### What the exercise asks
Return the line containing "- **Carrera –" and all lines after it exactly; stop at the end of the material.

### Material shown
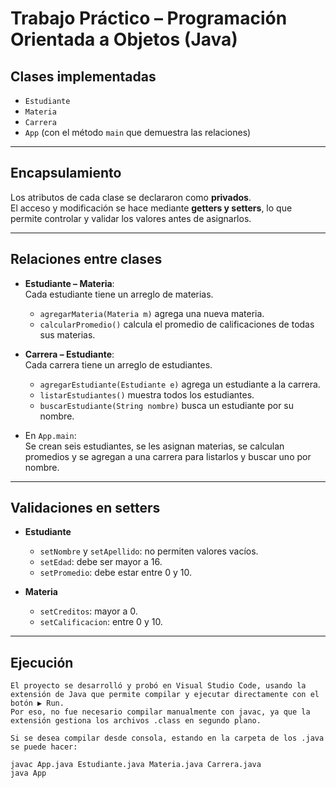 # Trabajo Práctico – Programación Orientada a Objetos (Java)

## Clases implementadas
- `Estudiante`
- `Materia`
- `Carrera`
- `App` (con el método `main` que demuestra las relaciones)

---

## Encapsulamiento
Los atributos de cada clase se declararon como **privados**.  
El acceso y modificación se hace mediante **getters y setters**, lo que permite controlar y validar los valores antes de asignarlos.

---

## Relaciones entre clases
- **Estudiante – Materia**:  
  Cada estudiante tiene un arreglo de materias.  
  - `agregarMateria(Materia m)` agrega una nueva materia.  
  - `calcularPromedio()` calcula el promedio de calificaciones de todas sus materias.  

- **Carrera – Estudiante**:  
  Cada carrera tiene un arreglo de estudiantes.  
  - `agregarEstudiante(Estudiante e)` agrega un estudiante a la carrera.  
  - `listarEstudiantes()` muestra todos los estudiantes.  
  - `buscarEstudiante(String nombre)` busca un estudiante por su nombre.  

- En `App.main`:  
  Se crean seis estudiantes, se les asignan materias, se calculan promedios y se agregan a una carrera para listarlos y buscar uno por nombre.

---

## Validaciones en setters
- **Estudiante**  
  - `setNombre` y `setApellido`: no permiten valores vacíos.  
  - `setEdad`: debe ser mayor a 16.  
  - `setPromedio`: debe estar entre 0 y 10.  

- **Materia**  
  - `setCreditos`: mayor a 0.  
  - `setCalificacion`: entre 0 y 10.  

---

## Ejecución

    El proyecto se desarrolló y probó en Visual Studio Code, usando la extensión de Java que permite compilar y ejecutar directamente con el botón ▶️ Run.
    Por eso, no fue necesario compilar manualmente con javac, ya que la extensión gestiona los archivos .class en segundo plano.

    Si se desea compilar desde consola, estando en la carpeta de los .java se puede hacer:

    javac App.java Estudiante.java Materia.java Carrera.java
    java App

### Response to the exercise
- **Carrera – Estudiante**:  
  Cada carrera tiene un arreglo de estudiantes.  
  - `agregarEstudiante(Estudiante e)` agrega un estudiante a la carrera.  
  - `listarEstudiantes()` muestra todos los estudiantes.  
  - `buscarEstudiante(String nombre)` busca un estudiante por su nombre.  

- En `App.main`:  
  Se crean seis estudiantes, se les asignan materias, se calculan promedios y se agregan a una carrera para listarlos y buscar uno por nombre.

---

## Validaciones en setters
- **Estudiante**  
  - `setNombre` y `setApellido`: no permiten valores vacíos.  
  - `setEdad`: debe ser mayor a 16.  
  - `setPromedio`: debe estar entre 0 y 10.  

- **Materia**  
  - `setCreditos`: mayor a 0.  
  - `setCalificacion`: entre 0 y 10.  

---

## Ejecución

    El proyecto se desarrolló y probó en Visual Studio Code, usando la extensión de Java que permite compilar y ejecutar directamente con el botón ▶️ Run.
    Por eso, no fue necesario compilar manualmente con javac, ya que la extensión gestiona los archivos .class en segundo plano.

    Si se desea compilar desde consola, estando en la carpeta de los .java se puede hacer:

    javac App.java Estudiante.java Materia.java Carrera.java
    java App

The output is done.